Enrique Lihn siempre usaba el ejemplo de esos sapos que, con el fin de intimidar, se inflan aumentando varias veces su tamaño. Lihn graficaba con esto la conducta de individuos que había visto durante la mayor parte de su vida, poetas, pintores o simples especuladores de los submundos culturales. Le daba risa esa necesidad de los tipos por afirmar el ego ante los demás, como si ya la pura conversación distendida les pareciera una amenaza.
Quizás la soberbia sea el pecado propio de la juventud, o de cierta etapa de la juventud: esa fase en la cual se impone la necesidad de derrotar a los mayores sin que se cuente con las capacidades necesarias para hacerlo. Por cierto, estamos hablando de batallas imaginarias, fantasmales. Algunos creen que el reconocimiento público es un bien agotable, y que por lo tanto el hecho de ser ignorados es consecuencia de que los focos están dirigidos a la persona o a la obra de otros que vendrían a ser usurpadores.
El alto concepto de sí mismo debe corresponder a una conducta justificatoria básica. Lo vemos, de hecho, en los más inexpertos y en esos viejos que deambulan por los ateneos tratando de coronar mediante la autoafirmación una vida con harto ruido y poco talento.
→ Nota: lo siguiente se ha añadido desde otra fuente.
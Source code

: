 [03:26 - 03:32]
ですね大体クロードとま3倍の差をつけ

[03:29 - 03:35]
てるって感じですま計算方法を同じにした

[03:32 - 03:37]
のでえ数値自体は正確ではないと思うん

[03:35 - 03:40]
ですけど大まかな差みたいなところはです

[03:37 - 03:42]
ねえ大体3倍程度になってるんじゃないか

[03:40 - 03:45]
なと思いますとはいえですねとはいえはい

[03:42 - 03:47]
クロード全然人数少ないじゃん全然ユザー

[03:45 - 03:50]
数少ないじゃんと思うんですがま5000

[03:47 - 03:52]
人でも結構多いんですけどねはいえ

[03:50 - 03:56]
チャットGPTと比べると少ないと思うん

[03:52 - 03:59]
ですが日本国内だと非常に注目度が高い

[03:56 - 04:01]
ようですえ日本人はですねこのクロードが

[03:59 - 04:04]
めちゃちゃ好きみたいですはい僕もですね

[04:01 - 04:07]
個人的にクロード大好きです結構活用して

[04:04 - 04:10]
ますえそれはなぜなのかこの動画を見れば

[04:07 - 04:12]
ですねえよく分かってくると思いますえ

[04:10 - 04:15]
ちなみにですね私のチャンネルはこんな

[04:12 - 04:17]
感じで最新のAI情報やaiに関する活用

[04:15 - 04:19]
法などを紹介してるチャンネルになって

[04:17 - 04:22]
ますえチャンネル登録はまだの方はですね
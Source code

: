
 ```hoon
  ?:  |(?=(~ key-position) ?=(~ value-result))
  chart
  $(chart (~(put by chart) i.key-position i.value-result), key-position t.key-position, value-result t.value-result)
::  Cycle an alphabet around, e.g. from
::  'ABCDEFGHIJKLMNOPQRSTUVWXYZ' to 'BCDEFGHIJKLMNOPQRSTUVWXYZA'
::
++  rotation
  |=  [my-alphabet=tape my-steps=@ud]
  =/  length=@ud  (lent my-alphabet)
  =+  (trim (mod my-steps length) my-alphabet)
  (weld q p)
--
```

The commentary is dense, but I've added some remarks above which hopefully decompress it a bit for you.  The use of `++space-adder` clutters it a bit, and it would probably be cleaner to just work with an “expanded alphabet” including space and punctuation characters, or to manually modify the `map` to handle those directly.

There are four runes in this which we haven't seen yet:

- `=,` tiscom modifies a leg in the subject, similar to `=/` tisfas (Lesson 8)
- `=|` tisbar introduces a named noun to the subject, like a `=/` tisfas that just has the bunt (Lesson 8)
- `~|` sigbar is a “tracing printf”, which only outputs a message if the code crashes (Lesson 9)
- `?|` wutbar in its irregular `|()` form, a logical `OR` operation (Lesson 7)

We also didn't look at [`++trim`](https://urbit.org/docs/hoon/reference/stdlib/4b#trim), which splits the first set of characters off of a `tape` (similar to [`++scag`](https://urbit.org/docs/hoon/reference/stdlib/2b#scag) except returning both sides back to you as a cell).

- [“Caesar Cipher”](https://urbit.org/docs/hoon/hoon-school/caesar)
La soberbia, según Thomas Browne, es "un vicio que cabe en un monosílabo (
pride), pero que en su naturaleza no lo circunscribe ni un mundo".
Por lo general, no asisto mucho a actividades literarias, pero me llegan chismes. Por más que uno se aísle es imposible silenciar del todo los rumores, las opiniones y las recusaciones de la patota gremial, cuyos integrantes, individualmente, son más bien saludadores y genuflexos. Pero cuando se encuentran en sus territorios nocturnos se les trasforman las miradas y aparecen esa muecas que uno no sabe si adjudicar al desprecio o a la incomodidad consigo mismos. Son bichos que se alimentan de alcohol y mala leche.
Ante la bravata de un músico actual -no puedo recordar su nombre- que reclamaba para sí la condición de genio, alguien recordó en internet una respuesta de Jimi Hendrix en una entrevista: Hendrix decía que le molestaba que lo llamaran genio porque esas cosas lo distraían de su trabajo. Para Borges, el concepto de genio era una estupidez.
Aceptar la propia ignorancia es parte de un "rito de cambio", un pasaje de madurez. El simple hecho de decir "no sé" nos ahorraría un gasto considerable de energía, al no tener que adoptar ante los demás estrategias paranoicas. Recuerdo, en este sentido, un programa de televisión de hace unos años, una conversación entre escritores. Parece que en esos días había muerto el filósofo Baudrillard, de modo que uno de los participantes, Pedro Lemebel, se dio el tiempo de homenajear al difunto. Lo siguieron los otros. Cuando le llegó el turno a Alfredo Jocelyn-Holt dijo simplemente: "no lo conozco, no lo he leído".